Hey guys i was wondering since my new rhom is burning through guppies can i feed him slices of meat? i was thinking like deer meat or beef? if i can how big should the pieces of meat be? he's about 2"


----------



## Guest (Nov 1, 2011)

Buy him some uncooked shrimp and cut it into small bite sized pieces. You can also feed him tilapia and smelts, any white fish.

Mammal meat is not recommended.


----------



## Chauncey (Oct 23, 2011)

Ok shrimp sounds good I will get some this weekend, thanks Can i ask why mammal meat is not recommended?


----------



## Guest (Nov 1, 2011)

It is fatty and hard to digest. Now of course, in the wild if something were to fall into the water it will attract the piranhas. They are known to eat baby birds that have fallen from their nests, mice etc.

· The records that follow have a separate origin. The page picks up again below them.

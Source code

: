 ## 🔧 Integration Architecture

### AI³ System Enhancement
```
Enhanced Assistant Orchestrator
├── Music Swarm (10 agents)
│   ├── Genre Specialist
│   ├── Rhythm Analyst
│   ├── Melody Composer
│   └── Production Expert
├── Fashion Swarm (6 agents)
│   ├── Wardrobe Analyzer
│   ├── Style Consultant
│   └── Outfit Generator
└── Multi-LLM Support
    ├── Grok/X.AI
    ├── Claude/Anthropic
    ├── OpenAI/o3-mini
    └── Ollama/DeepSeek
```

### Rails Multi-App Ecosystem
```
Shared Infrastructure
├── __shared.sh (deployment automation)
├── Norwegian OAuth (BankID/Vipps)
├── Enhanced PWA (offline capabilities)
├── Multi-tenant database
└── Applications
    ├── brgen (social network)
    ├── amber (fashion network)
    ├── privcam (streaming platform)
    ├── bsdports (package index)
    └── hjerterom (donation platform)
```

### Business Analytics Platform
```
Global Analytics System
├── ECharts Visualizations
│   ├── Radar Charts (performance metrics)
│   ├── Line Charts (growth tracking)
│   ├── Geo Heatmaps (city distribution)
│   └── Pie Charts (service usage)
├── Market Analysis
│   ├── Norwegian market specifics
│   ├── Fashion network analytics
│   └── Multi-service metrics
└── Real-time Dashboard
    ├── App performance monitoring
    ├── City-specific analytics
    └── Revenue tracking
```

I personally feed my Geryi small chunks of chicken every now and again but his main food source is white fish.


----------



## Nzac (Oct 13, 2010)

a very small portion of venison would probably not hurt much as it is very, very lean meat, however i would not make it a habit


----------



## Dorrien (Feb 20, 2010)

Right now I feed mine Crayfish, feeders, beef heart, ghost shrimp, crickets, worms, chopped chicken(rarely), plus a host of other fish at the aquarium..like danios, gouramis, and he just ate my giant pleco damn. i mix it up so its never the same thing. right now hes trying to root the crayfish out the log lol.


----------



## scooobi (May 19, 2011)

I feed my rhom all kinds of white fish,mussels,shrimp,with hikari gold pellets inserted into each peice as he wont eat the pellets on there own.


----------